The email blasted all the teacher laptops: TESTING IS OVER!!!! The tubs have been turned in and amazingly enough, I had all the materials that I started with-counted, over and over-and in front of people. They will all be shipped off to some grading warehouse. I imagine it looks like the one in Reservoir Dogs, but with scantron machines set up in rows, while retired teachers, wearing rubber shoes, scan-in unison. My imagination runs away with me if I don’t have visuals.
I look at my calendar to see that I have five weeks of school left. Seriously? I see my class, staring back at me as if to say, “What now?”
So if you don’t know, these last weeks of school are “review” weeks. Translated, this could mean movie-watching-a-palooza. In the ten years I have taught, I have had little to no success in watching a movie in the classroom. I keep thinking, “I could do this at home, in my pink sweat pants.” The kids start talking, and soon-no one is watching the movie-except for the ONE kid sprawled out in front of the screen, annoyed with the rest of us.
So, like all other O.C. teachers, I ATTEMPT to plan things that will affect change in the lives of the students. Because, this is how all this teaching career stuff got started. But this year seems different. Did testing suck the life out of me? Do I still have a pulse? Did the Greg Mortenson news contribute to my creative flatline? Did I lose my powers like Samantha often did? WHAT IS HAPPENING?!
In our last planning period, we were discussing what academic activities we had planned for the end of the year. It was my turn. Oh, yah-that. Things are…forth coming. Forth coming-a polite phrase to say, “I got nothing, and don’t know when I will have something.” I mumbled about a time-machine project that I have been tossing around in my brain for years.
I think I want to do more than create an engaging project. I want to do something that is far-reaching-that has a global perspective. At the end of the curriculum, there has to be something more-Oz, Wonderland, Willy Wonka’s Chocolate Factory????? What can I do to make the kids continue to love school? Because, I’m beginning to believe that this is a critical time to sell them on the idea that learning is fun.
So, we are writing a play. Not world-changing, but not a coma-inducing activity either. As always, the imagination pouring from my class makes me want to keep going back to work.
We could have done a readers’ theater, or pull a play from somewhere But, we have been there and done that. It is tIme to spark those synapses a bit after hours of testing has dulled our senses. The end of the year also means that the phrase “simple activities” is not part of my end-of-the-year-engage-the-kids vernacular. I’m still working on the Global Project, because it needs to be done. Performing arts, global awareness, and small children…oh the possibilities.
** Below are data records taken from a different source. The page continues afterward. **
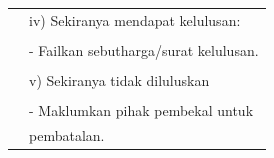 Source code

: \documentclass[
]{article}
\begin{document}
\begin{longtable}[]{@{}ll@{}}
\begin{minipage}[t]{0.23\columnwidth}
\strut
\end{minipage} & \begin{minipage}[t]{0.71\columnwidth}\raggedright
iv) Sekiranya mendapat kelulusan:\strut
\end{minipage}\tabularnewline
\begin{minipage}[t]{0.23\columnwidth}\raggedright
\strut
\end{minipage} & \begin{minipage}[t]{0.71\columnwidth}\raggedright
\strut
\end{minipage}\tabularnewline
\begin{minipage}[t]{0.23\columnwidth}\raggedright
\strut
\end{minipage} & \begin{minipage}[t]{0.71\columnwidth}\raggedright
- Failkan sebutharga/surat kelulusan.\strut
\end{minipage}\tabularnewline
\begin{minipage}[t]{0.23\columnwidth}\raggedright
\strut
\end{minipage} & \begin{minipage}[t]{0.71\columnwidth}\raggedright
\strut
\end{minipage}\tabularnewline
\begin{minipage}[t]{0.23\columnwidth}\raggedright
\strut
\end{minipage} & \begin{minipage}[t]{0.71\columnwidth}\raggedright
v) Sekiranya tidak diluluskan\strut
\end{minipage}\tabularnewline
\begin{minipage}[t]{0.23\columnwidth}\raggedright
\strut
\end{minipage} & \begin{minipage}[t]{0.71\columnwidth}\raggedright
\strut
\end{minipage}\tabularnewline
\begin{minipage}[t]{0.23\columnwidth}\raggedright
\strut
\end{minipage} & \begin{minipage}[t]{0.71\columnwidth}\raggedright
- Maklumkan pihak pembekal untuk\strut
\end{minipage}\tabularnewline
\begin{minipage}[t]{0.23\columnwidth}\raggedright
\strut
\end{minipage} & \begin{minipage}[t]{0.71\columnwidth}\raggedright
pembatalan.\strut
\end{minipage}\tabularnewline

\end{longtable}
\end{document}
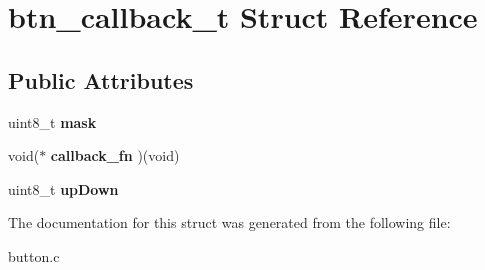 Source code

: \hypertarget{structbtn__callback__t}{\section{btn\+\_\+callback\+\_\+t Struct Reference}
\label{structbtn__callback__t}
}
\subsection*{Public Attributes}
\begin{DoxyCompactItemize}
\item 
\hypertarget{structbtn__callback__t_ae21b258e5e11a353e8fa463af6b8fbf9}{uint8\+\_\+t {\bfseries mask}}\label{structbtn__callback__t_ae21b258e5e11a353e8fa463af6b8fbf9}

\item 
\hypertarget{structbtn__callback__t_a28a5db703cfe1e85384f6ccde9a7a6ae}{void($\ast$ {\bfseries callback\+\_\+fn} )(void)}\label{structbtn__callback__t_a28a5db703cfe1e85384f6ccde9a7a6ae}

\item 
\hypertarget{structbtn__callback__t_a9bf7471dcd273a148e397ea3680ca3d7}{uint8\+\_\+t {\bfseries up\+Down}}\label{structbtn__callback__t_a9bf7471dcd273a148e397ea3680ca3d7}

\end{DoxyCompactItemize}


The documentation for this struct was generated from the following file\+:\begin{DoxyCompactItemize}
\item 
button.\+c\end{DoxyCompactItemize}
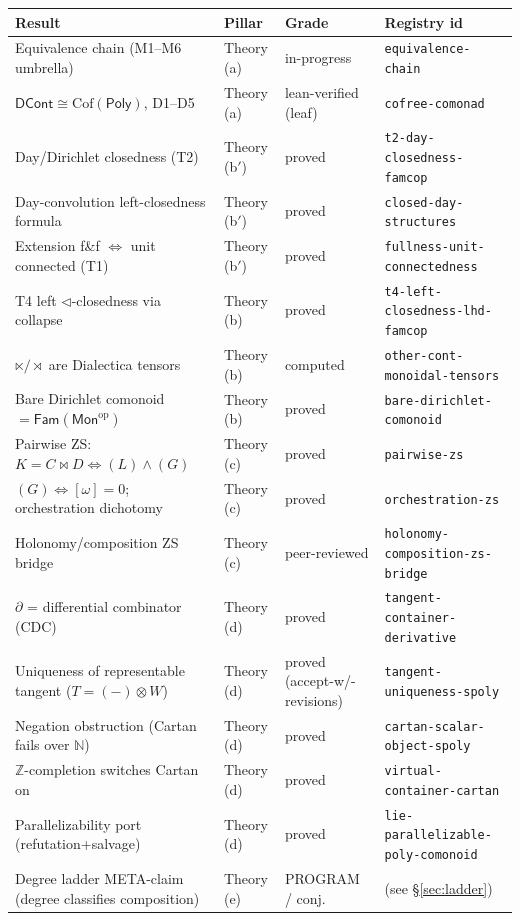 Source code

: \documentclass[11pt]{article}
\newcommand{\DCont}{\mathsf{DCont}}
\newcommand{\Poly}{\mathsf{Poly}}
\newcommand{\Fam}{\mathsf{Fam}}
\newcommand{\reg}[1]{\texttt{#1}}
\begin{document}
\begingroup
\small
\begin{longtable}{p{6.6cm} p{2.0cm} p{2.4cm} p{3.6cm}}
\textbf{Result} & \textbf{Pillar} & \textbf{Grade} & \textbf{Registry id} \\
\hline
\endhead
Equivalence chain (M1--M6 umbrella) & Theory (a) & in-progress & \reg{equivalence-chain} \\
$\DCont\cong\mathrm{Cof}(\Poly)$, D1--D5 & Theory (a) & lean-verified (leaf) & \reg{cofree-comonad} \\
Day/Dirichlet closedness (T2) & Theory (b$'$) & proved & \reg{t2-day-closedness-famcop} \\
Day-convolution left-closedness formula & Theory (b$'$) & proved & \reg{closed-day-structures} \\
Extension f\&f $\Leftrightarrow$ unit connected (T1) & Theory (b$'$) & proved & \reg{fullness-unit-connectedness} \\
T4 left $\lhd$-closedness via collapse & Theory (b) & proved & \reg{t4-left-closedness-lhd-famcop} \\
$\ltimes/\rtimes$ are Dialectica tensors & Theory (b) & computed & \reg{other-cont-monoidal-tensors} \\
Bare Dirichlet comonoid $=\Fam(\mathsf{Mon}^{\mathrm{op}})$ & Theory (b) & proved & \reg{bare-dirichlet-comonoid} \\
Pairwise ZS: $K=C\bowtie D\Leftrightarrow(L)\wedge(G)$ & Theory (c) & proved & \reg{pairwise-zs} \\
$(G)\Leftrightarrow[\omega]=0$; orchestration dichotomy & Theory (c) & proved & \reg{orchestration-zs} \\
Holonomy/composition ZS bridge & Theory (c) & peer-reviewed & \reg{holonomy-composition-zs-bridge} \\
$\partial$ = differential combinator (CDC) & Theory (d) & proved & \reg{tangent-container-derivative} \\
Uniqueness of representable tangent ($T=(-)\otimes W$) & Theory (d) & proved (accept-w/-revisions) & \reg{tangent-uniqueness-spoly} \\
Negation obstruction (Cartan fails over $\mathbb{N}$) & Theory (d) & proved & \reg{cartan-scalar-object-spoly} \\
$\mathbb{Z}$-completion switches Cartan on & Theory (d) & proved & \reg{virtual-container-cartan} \\
Parallelizability port (refutation+salvage) & Theory (d) & proved & \reg{lie-parallelizable-poly-comonoid} \\
Degree ladder META-claim (degree classifies composition) & Theory (e) & PROGRAM / conj. & (see \S\ref{sec:ladder}) \\

\end{longtable}
\end{document}

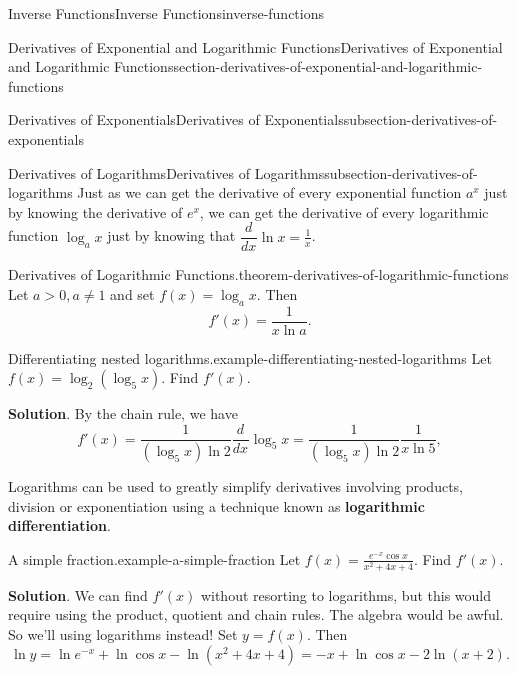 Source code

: \documentclass[oneside,10pt,]{book}
\newcommand{\terminology}[1]{\textbf{#1}}
\numberwithin{equation}{section}
\newcommand{\dv}[3][]{\dfrac{d^{#1} #2}{d #3^{#1}}}
\begin{document}
\begin{chapterptx}{Inverse Functions}{}{Inverse Functions}{}{}{inverse-functions}
\begin{sectionptx}{Derivatives of Exponential and Logarithmic Functions}{}{Derivatives of Exponential and Logarithmic Functions}{}{}{section-derivatives-of-exponential-and-logarithmic-functions}
\begin{subsectionptx}{Derivatives of Exponentials}{}{Derivatives of Exponentials}{}{}{subsection-derivatives-of-exponentials}
\end{subsectionptx}
%
%
\typeout{************************************************}
\typeout{************************************************}
%
\begin{subsectionptx}{Derivatives of Logarithms}{}{Derivatives of Logarithms}{}{}{subsection-derivatives-of-logarithms}
\hypertarget{p-235}{}%
Just as we can get the derivative of every exponential function \(a^{x}\) just by knowing the derivative of \(e^{x}\), we can get the derivative of every logarithmic function \(\log_{a}x\) just by knowing that \(\dv{}{x}\ln x = \frac{1}{x}\).%
\begin{theorem}{Derivatives of Logarithmic Functions.}{}{theorem-derivatives-of-logarithmic-functions}%
\hypertarget{p-236}{}%
Let \(a > 0, a\neq 1\) and set \(f(x) = \log_{a}x\). Then%
\begin{equation*}
f'(x) = \frac{1}{x\ln a}.
\end{equation*}
%
\end{theorem}
\begin{example}{Differentiating nested logarithms.}{example-differentiating-nested-logarithms}%
\hypertarget{p-237}{}%
Let \(f(x) = \log_{2}(\log_{5} x)\). Find \(f'(x)\).%
\par\smallskip%
\noindent\textbf{Solution}.\hypertarget{solution-51}{}\quad%
\hypertarget{p-238}{}%
By the chain rule, we have%
\begin{equation*}
f'(x) = \frac{1}{(\log_{5}x)\ln 2}\dv{}{x}\log_{5}x = \frac{1}{(\log_{5} x)\ln 2}\frac{1}{x\ln 5},
\end{equation*}
%
\end{example}
\hypertarget{p-239}{}%
Logarithms can be used to greatly simplify derivatives involving products, division or exponentiation using a technique known as \terminology{logarithmic differentiation}.%
\begin{example}{A simple fraction.}{example-a-simple-fraction}%
\hypertarget{p-240}{}%
Let \(f(x) = \frac{e^{-x}\cos x}{x^{2} + 4x + 4}\). Find \(f'(x)\).%
\par\smallskip%
\noindent\textbf{Solution}.\hypertarget{solution-52}{}\quad%
\hypertarget{p-241}{}%
We can find \(f'(x)\) without resorting to logarithms, but this would require using the product, quotient and chain rules. The algebra would be awful. So we'll using logarithms instead! Set \(y = f(x)\). Then%
\begin{equation*}
\ln y = \ln e^{-x} + \ln\cos x - \ln (x^{2} + 4x + 4) = -x + \ln\cos x - 2\ln(x+2).

\end{equation*}
\end{example}
\end{subsectionptx}
\end{sectionptx}
\end{chapterptx}
\end{document}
I also know that the 5th grade field trip is looming. Just think, hundreds of 5th graders, in a narrow cave-a mile under the earth, followed by a river boat ride. This is what dreams are made of. You never know who has claustrophobia, until it is too late.
For the next five weeks, I will be embroiled in Odysseus’s and Robin Hood’s journey to Wonderland. Maybe, I’ll find my mojo somewhere between the tea party and the battle with the Cyclops.